* _AIM OF THE EXERCISE_
Where does the word "webpush" show up in the records? Copy every line that holds it.

━━ PROVIDED RECORDS ━━

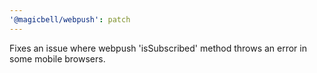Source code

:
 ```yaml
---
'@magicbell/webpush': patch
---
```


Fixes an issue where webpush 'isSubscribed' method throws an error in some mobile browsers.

━━━

* _WRITTEN RESPONSE_
'@magicbell/webpush': patch
Fixes an issue where webpush 'isSubscribed' method throws an error in some mobile browsers.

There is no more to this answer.